United States

State Police Training Tolland Businesses for Active Shooter Situations

Active shooter situations have become more common in the United States from schools to places of worship. Connecticut State Police in Tolland want to make sure area businesses are prepared for a worst-case scenario.

On Friday they hosted an active aggressor training at the Tolland Library so if there were a situation of that caliber, business owners have to foundation to put a plan in place.

“The reality of the world is this is something we have to consider. And when you have to consider it, then you have to somewhat prepare for it the best you can,” said Mike Smida. He is one of the owners of Star Hill Family Athletic Center in Tolland.

The approximately 140-square foot facility can see about 3,000 people on any winter weekend, according to Smida, which is why he said he needs to put a plan in place in case there ever is an active aggressor or shooter.

“If something did happen, we would jump into the right action as opposed to sitting there and just panicking,” Smida said. “I always feel better if I have a plan and I can follow it even in the worst of circumstances.”

He and representatives from about 10 other Tolland business spent part of the day at active aggressive training led by state police.

It’s part of a community policing initiative that was at no cost to the community.

“Obviously the climate today in society with all of these going on, we felt it was really important to do that,” Tolland Administrative Resident State Trooper Kevin Eklund said.

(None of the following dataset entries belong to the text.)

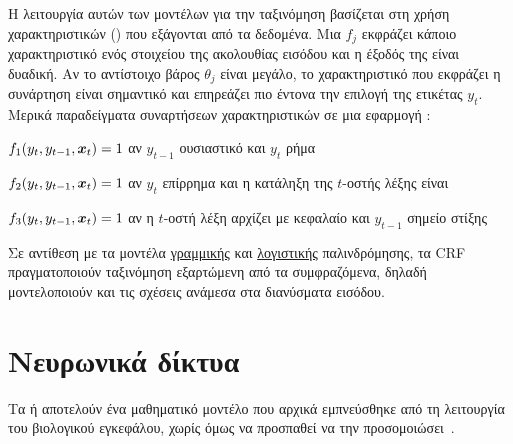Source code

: Η λειτουργία αυτών των μοντέλων για την ταξινόμηση βασίζεται στη χρήση χαρακτηριστικών () που εξάγονται από τα δεδομένα.
Μια  $f_j$ εκφράζει κάποιο χαρακτηριστικό ενός στοιχείου της ακολουθίας εισόδου και η έξοδός της είναι δυαδική.
Αν το αντίστοιχο βάρος $\theta_j$ είναι μεγάλο, το χαρακτηριστικό που εκφράζει η συνάρτηση είναι σημαντικό και επηρεάζει πιο έντονα την επιλογή της ετικέτας $y_t$.
Μερικά παραδείγματα συναρτήσεων χαρακτηριστικών σε μια εφαρμογή :
\begin{compactitem}
    \item $f_1(y_t, y_{t-1}, \vx_t) = 1$ αν $y_{t-1}$ ουσιαστικό και $y_t$ ρήμα
    \item $f_2(y_t, y_{t-1}, \vx_t) = 1$ αν $y_t$ επίρρημα και η κατάληξη της $t$-οστής λέξης είναι 
    \item $f_3(y_t, y_{t-1}, \vx_t) = 1$ αν η $t$-οστή λέξη αρχίζει με κεφαλαίο και $y_{t-1}$ σημείο στίξης
\end{compactitem}

Σε αντίθεση με τα μοντέλα \hyperref[sec:linear-regression]{γραμμικής} και \hyperref[sec:logistic-regression]{λογιστικής} παλινδρόμησης,
τα CRF πραγματοποιούν ταξινόμηση εξαρτώμενη από τα συμφραζόμενα, δηλαδή μοντελοποιούν και τις σχέσεις ανάμεσα στα διανύσματα εισόδου.

\section{Νευρωνικά δίκτυα}\label{sec:neural-networks}
Τα  ή 
αποτελούν ένα μαθηματικό μοντέλο που αρχικά εμπνεύσθηκε από τη λειτουργία του βιολογικού εγκεφάλου, χωρίς όμως να προσπαθεί να την προσομοιώσει~\cite{goodfellow}.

Over 70 percent of active shooter events happen in less than five minutes and often, they’re pre-planned, said troopers leading the course. That’s why it’s so important to pay attention to any warning signs ahead of time, find a way to notify the people around you that there is an emergency—especially if you work in a large facility and staff is scattered—and have a plan to react.

“We want to be prepared for any occasion, for any type of public that comes through our doors,” said Kathy Bach, president of the Tolland Historical Society and the director of the Old Tolland County Jail and Museum. In her position, she works with seventh to 12th graders and wants to make sure they’re safe.

Gail Otis is the executive director of the Preschool of the Arts. There are three locations, two of which are in Tolland. She hopes to develop a plan with the information she learned from this meeting.

“It’s terrifying thinking what we would have to do in that case. But we want to be fully prepared,” Otis said.

The superintendent of Tolland Public Schools was also in attendance though they have separate training and plans.

Local state police and firefighters will go around to businesses and do a risk assessment of their facility.

Troopers also hope to hold training for even more businesses in the new year.